» **Provided information**:
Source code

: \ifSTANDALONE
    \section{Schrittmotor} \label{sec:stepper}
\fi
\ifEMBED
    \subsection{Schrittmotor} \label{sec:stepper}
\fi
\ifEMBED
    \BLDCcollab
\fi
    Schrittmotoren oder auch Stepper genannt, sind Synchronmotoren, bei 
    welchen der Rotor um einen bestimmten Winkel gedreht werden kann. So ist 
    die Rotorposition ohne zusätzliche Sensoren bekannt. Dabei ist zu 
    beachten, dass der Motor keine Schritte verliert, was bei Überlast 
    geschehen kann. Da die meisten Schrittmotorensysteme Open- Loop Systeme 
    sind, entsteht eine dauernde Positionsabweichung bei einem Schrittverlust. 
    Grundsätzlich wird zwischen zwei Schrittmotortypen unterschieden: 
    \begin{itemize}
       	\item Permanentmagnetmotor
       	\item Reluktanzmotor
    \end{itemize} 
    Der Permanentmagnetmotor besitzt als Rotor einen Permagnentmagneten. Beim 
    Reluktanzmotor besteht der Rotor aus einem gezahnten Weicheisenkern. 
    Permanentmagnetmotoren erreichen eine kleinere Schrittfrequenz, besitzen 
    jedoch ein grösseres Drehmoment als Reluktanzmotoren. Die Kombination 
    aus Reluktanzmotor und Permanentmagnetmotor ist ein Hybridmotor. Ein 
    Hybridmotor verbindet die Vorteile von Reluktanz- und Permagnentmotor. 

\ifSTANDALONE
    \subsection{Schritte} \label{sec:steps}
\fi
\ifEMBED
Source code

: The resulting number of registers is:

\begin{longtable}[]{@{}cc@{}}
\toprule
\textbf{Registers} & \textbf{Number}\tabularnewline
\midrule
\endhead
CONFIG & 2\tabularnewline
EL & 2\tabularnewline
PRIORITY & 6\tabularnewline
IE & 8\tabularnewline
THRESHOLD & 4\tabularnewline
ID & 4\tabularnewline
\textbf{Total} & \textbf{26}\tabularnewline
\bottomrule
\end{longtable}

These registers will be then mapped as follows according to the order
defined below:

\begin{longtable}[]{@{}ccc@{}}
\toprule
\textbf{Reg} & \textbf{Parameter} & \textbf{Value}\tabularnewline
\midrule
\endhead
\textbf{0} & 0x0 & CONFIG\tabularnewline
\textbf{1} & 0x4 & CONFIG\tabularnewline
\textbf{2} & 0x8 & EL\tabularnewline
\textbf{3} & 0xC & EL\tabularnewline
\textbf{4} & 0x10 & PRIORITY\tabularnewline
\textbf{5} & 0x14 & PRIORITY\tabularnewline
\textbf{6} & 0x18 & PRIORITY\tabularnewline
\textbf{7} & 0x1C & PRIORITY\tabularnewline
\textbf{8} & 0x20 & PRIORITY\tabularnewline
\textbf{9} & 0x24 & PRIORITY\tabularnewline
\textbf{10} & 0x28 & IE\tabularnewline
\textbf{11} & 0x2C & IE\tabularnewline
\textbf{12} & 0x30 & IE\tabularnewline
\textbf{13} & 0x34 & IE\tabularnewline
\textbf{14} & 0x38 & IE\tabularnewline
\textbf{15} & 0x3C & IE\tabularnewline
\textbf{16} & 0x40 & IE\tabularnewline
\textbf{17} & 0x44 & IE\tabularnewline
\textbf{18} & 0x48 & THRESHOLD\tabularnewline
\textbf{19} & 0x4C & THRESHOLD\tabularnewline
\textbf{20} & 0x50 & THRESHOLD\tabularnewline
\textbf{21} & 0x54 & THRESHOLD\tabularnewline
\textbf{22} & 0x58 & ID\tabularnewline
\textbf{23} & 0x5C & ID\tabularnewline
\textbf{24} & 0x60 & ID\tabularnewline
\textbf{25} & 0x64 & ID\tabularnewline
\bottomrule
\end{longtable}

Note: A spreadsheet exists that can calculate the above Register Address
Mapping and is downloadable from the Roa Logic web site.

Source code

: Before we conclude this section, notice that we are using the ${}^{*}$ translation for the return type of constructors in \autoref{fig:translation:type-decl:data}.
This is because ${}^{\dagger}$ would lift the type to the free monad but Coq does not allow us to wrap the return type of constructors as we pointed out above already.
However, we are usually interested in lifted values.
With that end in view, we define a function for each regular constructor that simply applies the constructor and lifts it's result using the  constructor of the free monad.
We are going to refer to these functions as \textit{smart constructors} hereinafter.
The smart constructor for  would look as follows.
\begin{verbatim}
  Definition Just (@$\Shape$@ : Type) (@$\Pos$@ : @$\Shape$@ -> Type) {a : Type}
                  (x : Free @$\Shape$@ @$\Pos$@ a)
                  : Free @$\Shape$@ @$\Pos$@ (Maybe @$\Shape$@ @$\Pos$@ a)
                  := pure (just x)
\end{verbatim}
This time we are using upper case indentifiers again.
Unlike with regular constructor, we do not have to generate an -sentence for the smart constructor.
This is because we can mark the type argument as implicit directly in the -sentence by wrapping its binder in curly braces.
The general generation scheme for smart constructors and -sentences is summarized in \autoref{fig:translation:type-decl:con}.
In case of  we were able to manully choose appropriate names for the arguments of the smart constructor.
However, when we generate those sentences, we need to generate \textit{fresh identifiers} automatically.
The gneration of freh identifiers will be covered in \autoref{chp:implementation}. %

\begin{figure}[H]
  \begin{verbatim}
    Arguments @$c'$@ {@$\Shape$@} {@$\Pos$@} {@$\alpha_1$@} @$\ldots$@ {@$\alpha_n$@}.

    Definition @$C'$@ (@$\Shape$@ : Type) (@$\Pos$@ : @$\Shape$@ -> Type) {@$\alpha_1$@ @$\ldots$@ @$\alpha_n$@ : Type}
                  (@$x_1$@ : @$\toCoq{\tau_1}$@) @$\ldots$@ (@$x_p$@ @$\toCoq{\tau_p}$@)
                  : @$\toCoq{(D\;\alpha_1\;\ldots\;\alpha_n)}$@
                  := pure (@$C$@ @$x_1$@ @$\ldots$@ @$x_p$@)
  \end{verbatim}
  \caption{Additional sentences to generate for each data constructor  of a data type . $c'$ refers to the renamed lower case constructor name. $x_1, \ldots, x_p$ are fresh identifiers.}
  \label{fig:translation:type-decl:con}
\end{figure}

» **Your task**: Take the lines above from the one containing "0x64 & ID\tabularnewline" down to the one containing "Unlike with regular", and transcribe them exactly, both ends included.

» **Answer box**:
\textbf{25} & 0x64 & ID\tabularnewline
\bottomrule
\end{longtable}

Note: A spreadsheet exists that can calculate the above Register Address
Mapping and is downloadable from the Roa Logic web site.

Source code

: Before we conclude this section, notice that we are using the ${}^{*}$ translation for the return type of constructors in \autoref{fig:translation:type-decl:data}.
This is because ${}^{\dagger}$ would lift the type to the free monad but Coq does not allow us to wrap the return type of constructors as we pointed out above already.
However, we are usually interested in lifted values.
With that end in view, we define a function for each regular constructor that simply applies the constructor and lifts it's result using the  constructor of the free monad.
We are going to refer to these functions as \textit{smart constructors} hereinafter.
The smart constructor for  would look as follows.
\begin{verbatim}
  Definition Just (@$\Shape$@ : Type) (@$\Pos$@ : @$\Shape$@ -> Type) {a : Type}
                  (x : Free @$\Shape$@ @$\Pos$@ a)
                  : Free @$\Shape$@ @$\Pos$@ (Maybe @$\Shape$@ @$\Pos$@ a)
                  := pure (just x)
\end{verbatim}
This time we are using upper case indentifiers again.
Unlike with regular constructor, we do not have to generate an -sentence for the smart constructor.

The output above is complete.